BGS 2017 | Distortions: entrevistamos a equipe por trás do jogo

“Vamos fazer a entrevista aqui!” — exclama o diretor Thiago Girello enquanto se joga jocosamente sobre um confortável pufe amarelo. Cinco minutos após chegar esbaforido ao estande de Distortions na BGS, eu já me sentia como que rodeado por velhos amigos em um encontro casual.

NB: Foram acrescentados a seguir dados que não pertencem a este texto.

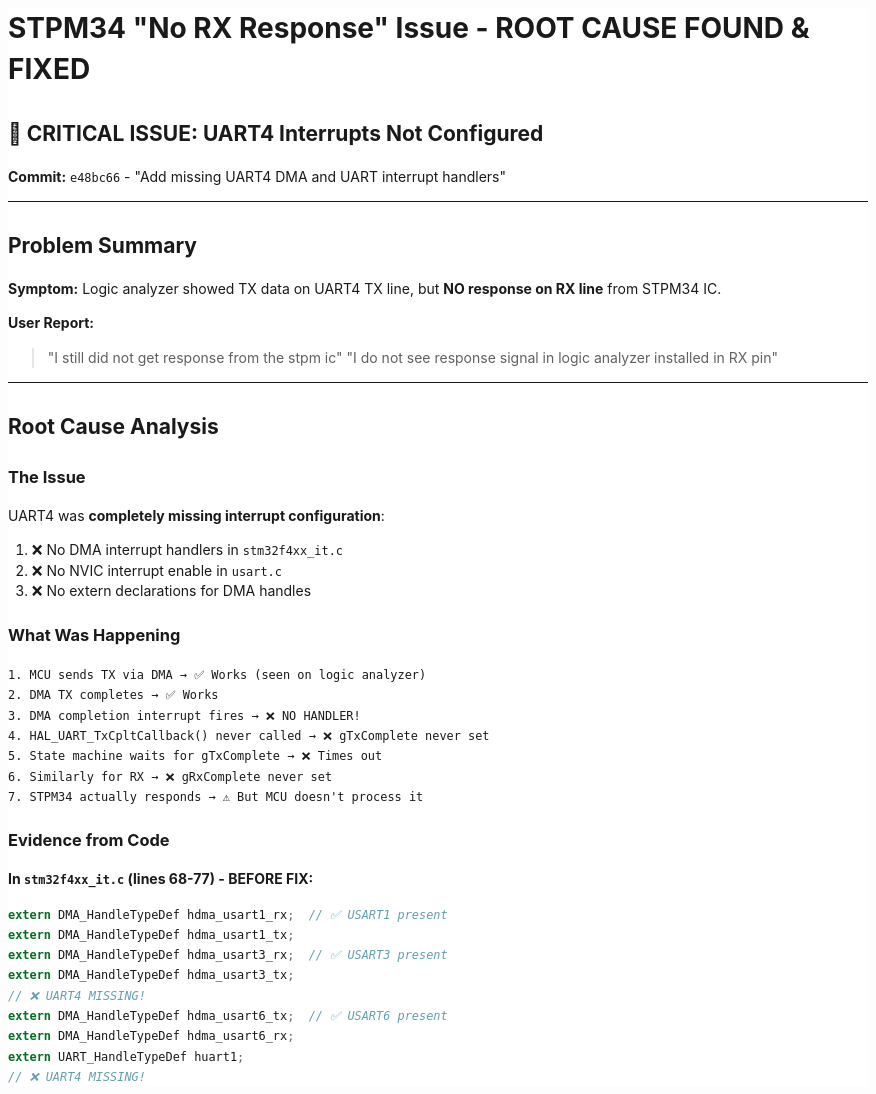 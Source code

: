 # STPM34 "No RX Response" Issue - ROOT CAUSE FOUND & FIXED

## 🔴 CRITICAL ISSUE: UART4 Interrupts Not Configured

**Commit:** `e48bc66` - "Add missing UART4 DMA and UART interrupt handlers"

---

## Problem Summary

**Symptom:** Logic analyzer showed TX data on UART4 TX line, but **NO response on RX line** from STPM34 IC.

**User Report:**
> "I still did not get response from the stpm ic"
> "I do not see response signal in logic analyzer installed in RX pin"

---

## Root Cause Analysis

### The Issue

UART4 was **completely missing interrupt configuration**:

1. ❌ No DMA interrupt handlers in `stm32f4xx_it.c`
2. ❌ No NVIC interrupt enable in `usart.c`
3. ❌ No extern declarations for DMA handles

### What Was Happening

```
1. MCU sends TX via DMA → ✅ Works (seen on logic analyzer)
2. DMA TX completes → ✅ Works
3. DMA completion interrupt fires → ❌ NO HANDLER!
4. HAL_UART_TxCpltCallback() never called → ❌ gTxComplete never set
5. State machine waits for gTxComplete → ❌ Times out
6. Similarly for RX → ❌ gRxComplete never set
7. STPM34 actually responds → ⚠️ But MCU doesn't process it
```

### Evidence from Code

**In `stm32f4xx_it.c` (lines 68-77) - BEFORE FIX:**
```c
extern DMA_HandleTypeDef hdma_usart1_rx;  // ✅ USART1 present
extern DMA_HandleTypeDef hdma_usart1_tx;
extern DMA_HandleTypeDef hdma_usart3_rx;  // ✅ USART3 present
extern DMA_HandleTypeDef hdma_usart3_tx;
// ❌ UART4 MISSING!
extern DMA_HandleTypeDef hdma_usart6_tx;  // ✅ USART6 present
extern DMA_HandleTypeDef hdma_usart6_rx;
extern UART_HandleTypeDef huart1;
// ❌ UART4 MISSING!
```
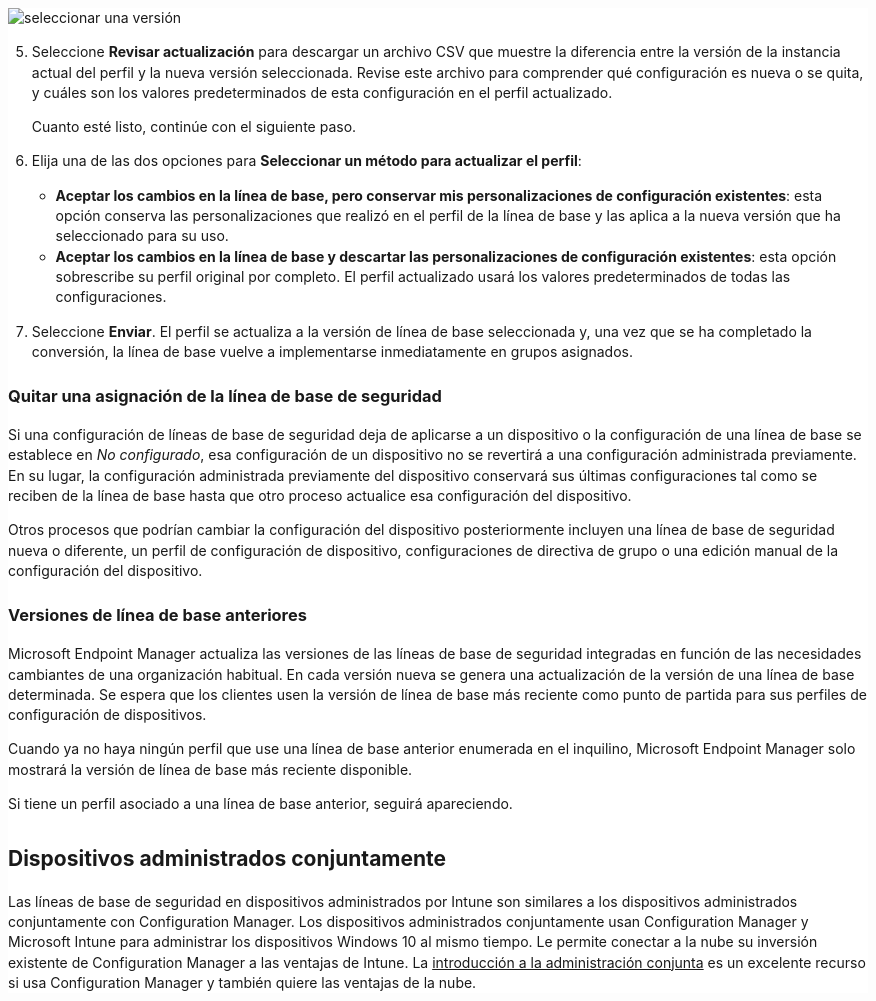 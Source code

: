    ![seleccionar una versión](./media/security-baselines/select-instance.png)

5. Seleccione **Revisar actualización** para descargar un archivo CSV que muestre la diferencia entre la versión de la instancia actual del perfil y la nueva versión seleccionada. Revise este archivo para comprender qué configuración es nueva o se quita, y cuáles son los valores predeterminados de esta configuración en el perfil actualizado.

   Cuanto esté listo, continúe con el siguiente paso.

6. Elija una de las dos opciones para **Seleccionar un método para actualizar el perfil**:
   - **Aceptar los cambios en la línea de base, pero conservar mis personalizaciones de configuración existentes**: esta opción conserva las personalizaciones que realizó en el perfil de la línea de base y las aplica a la nueva versión que ha seleccionado para su uso.
   - **Aceptar los cambios en la línea de base y descartar las personalizaciones de configuración existentes**: esta opción sobrescribe su perfil original por completo. El perfil actualizado usará los valores predeterminados de todas las configuraciones.

7. Seleccione **Enviar**. El perfil se actualiza a la versión de línea de base seleccionada y, una vez que se ha completado la conversión, la línea de base vuelve a implementarse inmediatamente en grupos asignados.

### <a name="remove-a-security-baseline-assignment"></a>Quitar una asignación de la línea de base de seguridad

Si una configuración de líneas de base de seguridad deja de aplicarse a un dispositivo o la configuración de una línea de base se establece en *No configurado*, esa configuración de un dispositivo no se revertirá a una configuración administrada previamente. En su lugar, la configuración administrada previamente del dispositivo conservará sus últimas configuraciones tal como se reciben de la línea de base hasta que otro proceso actualice esa configuración del dispositivo.

Otros procesos que podrían cambiar la configuración del dispositivo posteriormente incluyen una línea de base de seguridad nueva o diferente, un perfil de configuración de dispositivo, configuraciones de directiva de grupo o una edición manual de la configuración del dispositivo.

### <a name="older-baseline-versions"></a>Versiones de línea de base anteriores

Microsoft Endpoint Manager actualiza las versiones de las líneas de base de seguridad integradas en función de las necesidades cambiantes de una organización habitual. En cada versión nueva se genera una actualización de la versión de una línea de base determinada. Se espera que los clientes usen la versión de línea de base más reciente como punto de partida para sus perfiles de configuración de dispositivos.

Cuando ya no haya ningún perfil que use una línea de base anterior enumerada en el inquilino, Microsoft Endpoint Manager solo mostrará la versión de línea de base más reciente disponible.

Si tiene un perfil asociado a una línea de base anterior, seguirá apareciendo.

## <a name="co-managed-devices"></a>Dispositivos administrados conjuntamente

Las líneas de base de seguridad en dispositivos administrados por Intune son similares a los dispositivos administrados conjuntamente con Configuration Manager. Los dispositivos administrados conjuntamente usan Configuration Manager y Microsoft Intune para administrar los dispositivos Windows 10 al mismo tiempo. Le permite conectar a la nube su inversión existente de Configuration Manager a las ventajas de Intune. La [introducción a la administración conjunta](https://docs.microsoft.com/configmgr/comanage/overview) es un excelente recurso si usa Configuration Manager y también quiere las ventajas de la nube.
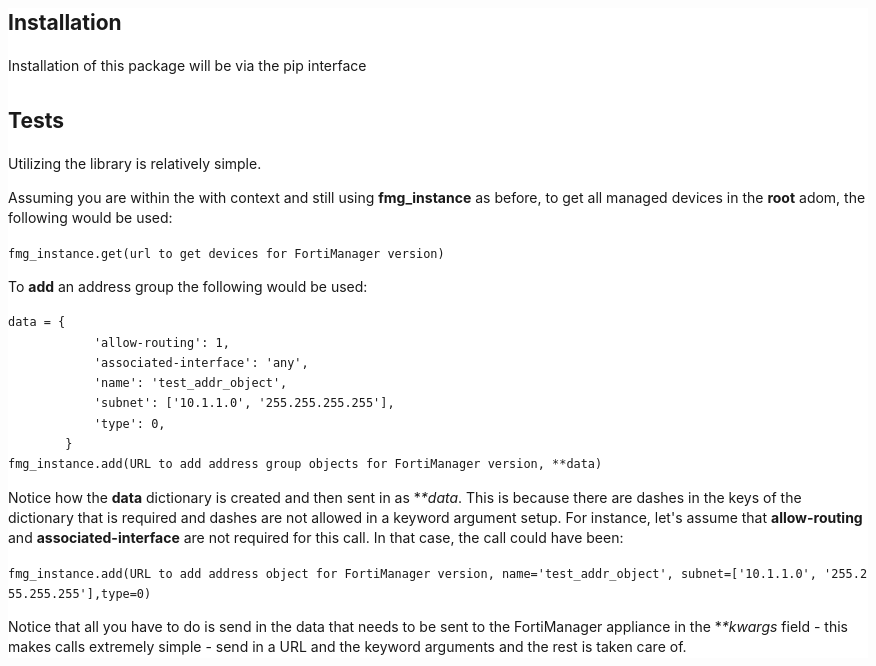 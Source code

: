 ## Installation

Installation of this package will be via the pip interface

## Tests

Utilizing the library is relatively simple.

Assuming you are within the with context and still using **fmg_instance** as before, to get all managed devices in the **root** adom, the following would be used:

```
fmg_instance.get(url to get devices for FortiManager version)
```

To **add** an address group the following would be used:

```
data = {
            'allow-routing': 1,
            'associated-interface': 'any',
            'name': 'test_addr_object',
            'subnet': ['10.1.1.0', '255.255.255.255'],
            'type': 0,
        }
fmg_instance.add(URL to add address group objects for FortiManager version, **data)
```

Notice how the **data** dictionary is created and then sent in as **\**data**. This is because there are dashes in the keys of the dictionary that is required and dashes are not allowed in a keyword argument setup. For instance, let's assume that **allow-routing** and **associated-interface** are not required for this call. In that case, the call could have been:

```
fmg_instance.add(URL to add address object for FortiManager version, name='test_addr_object', subnet=['10.1.1.0', '255.255.255.255'],type=0)
```

Notice that all you have to do is send in the data that needs to be sent to the FortiManager appliance in the **\**kwargs** field - this makes calls extremely simple - send in a URL and the keyword arguments and the rest is taken care of. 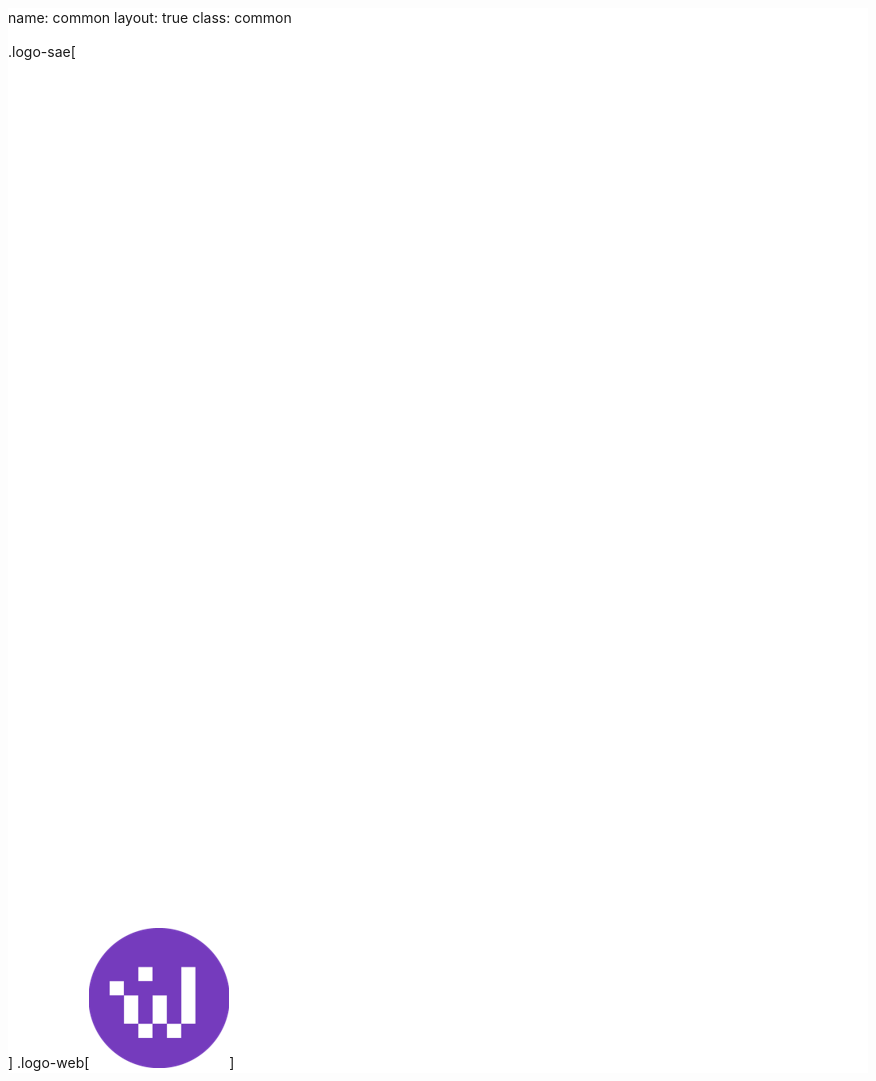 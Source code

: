 name: common
layout: true
class: common

.logo-sae[![SAE Logo](img/logo-sae.png)]
.logo-web[![WEB logo](img/logo-web.png)]
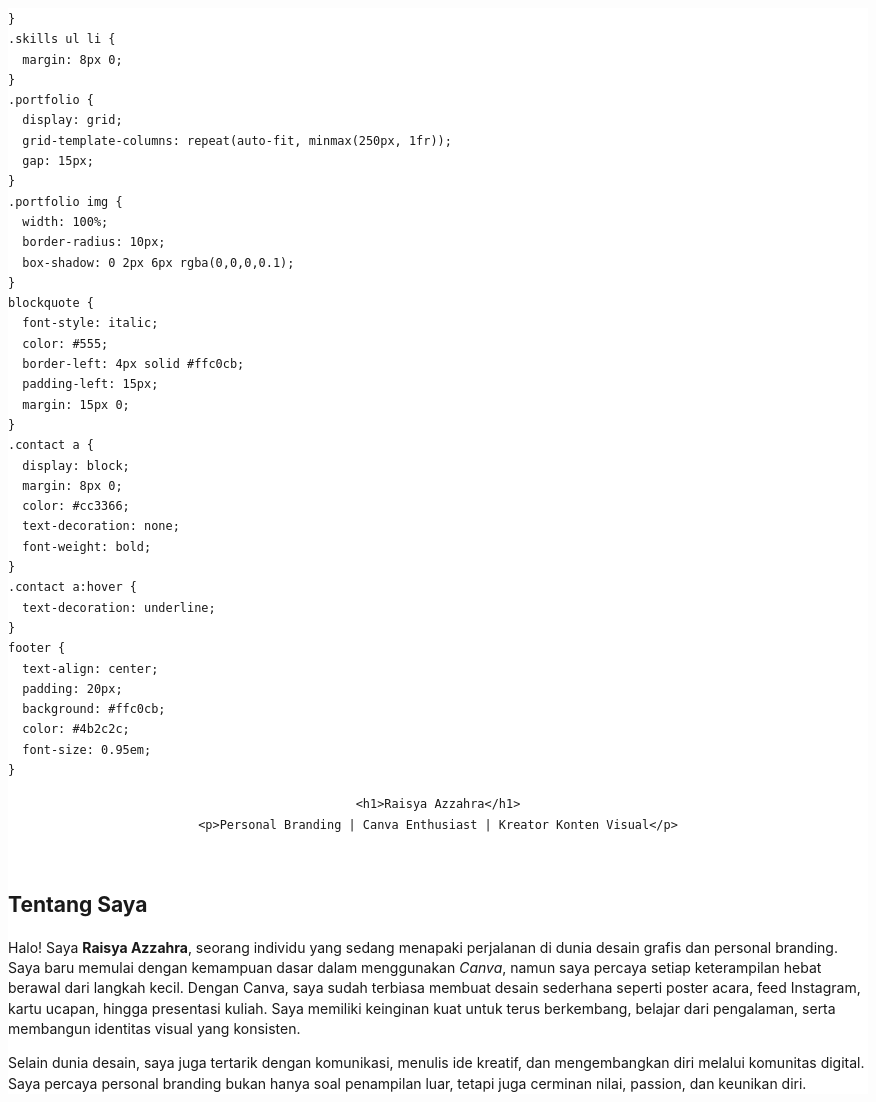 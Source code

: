     }
    .skills ul li {
      margin: 8px 0;
    }
    .portfolio {
      display: grid;
      grid-template-columns: repeat(auto-fit, minmax(250px, 1fr));
      gap: 15px;
    }
    .portfolio img {
      width: 100%;
      border-radius: 10px;
      box-shadow: 0 2px 6px rgba(0,0,0,0.1);
    }
    blockquote {
      font-style: italic;
      color: #555;
      border-left: 4px solid #ffc0cb;
      padding-left: 15px;
      margin: 15px 0;
    }
    .contact a {
      display: block;
      margin: 8px 0;
      color: #cc3366;
      text-decoration: none;
      font-weight: bold;
    }
    .contact a:hover {
      text-decoration: underline;
    }
    footer {
      text-align: center;
      padding: 20px;
      background: #ffc0cb;
      color: #4b2c2c;
      font-size: 0.95em;
    }
  </style>
</head>
<body>
  <header>

    <h1>Raisya Azzahra</h1>
    <p>Personal Branding | Canva Enthusiast | Kreator Konten Visual</p>
  </header>

  <div class="container">
    <section>
      <h2>Tentang Saya</h2>
      <p>Halo! Saya <strong>Raisya Azzahra</strong>, seorang individu yang sedang menapaki perjalanan di dunia desain grafis dan personal branding. Saya baru memulai dengan kemampuan dasar dalam menggunakan <em>Canva</em>, namun saya percaya setiap keterampilan hebat berawal dari langkah kecil. Dengan Canva, saya sudah terbiasa membuat desain sederhana seperti poster acara, feed Instagram, kartu ucapan, hingga presentasi kuliah. Saya memiliki keinginan kuat untuk terus berkembang, belajar dari pengalaman, serta membangun identitas visual yang konsisten.</p>
      <p>Selain dunia desain, saya juga tertarik dengan komunikasi, menulis ide kreatif, dan mengembangkan diri melalui komunitas digital. Saya percaya personal branding bukan hanya soal penampilan luar, tetapi juga cerminan nilai, passion, dan keunikan diri.</p>
    </section>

Acompanhados pelo roteirista Ricardo de Brito e pelo level designer Cadu Luca, conversamos sobre o atual trabalho do estúdio Among Giants, há oito anos desenvolvendo um jogo de ação-aventura repleto de música e experimentação.

Ao leitor, a ideia de passar quase uma década se dedicando a um projeto pode parecer estressante. Girello, no entanto, afirma que seu grupo está “até triste por lançar o game”. Segundo ele, Distortions é o projeto mais leve em que todos ali já participaram. Muito disso se deve à abertura encontrada para explorar suas influências e caminhos alternativos da mídia.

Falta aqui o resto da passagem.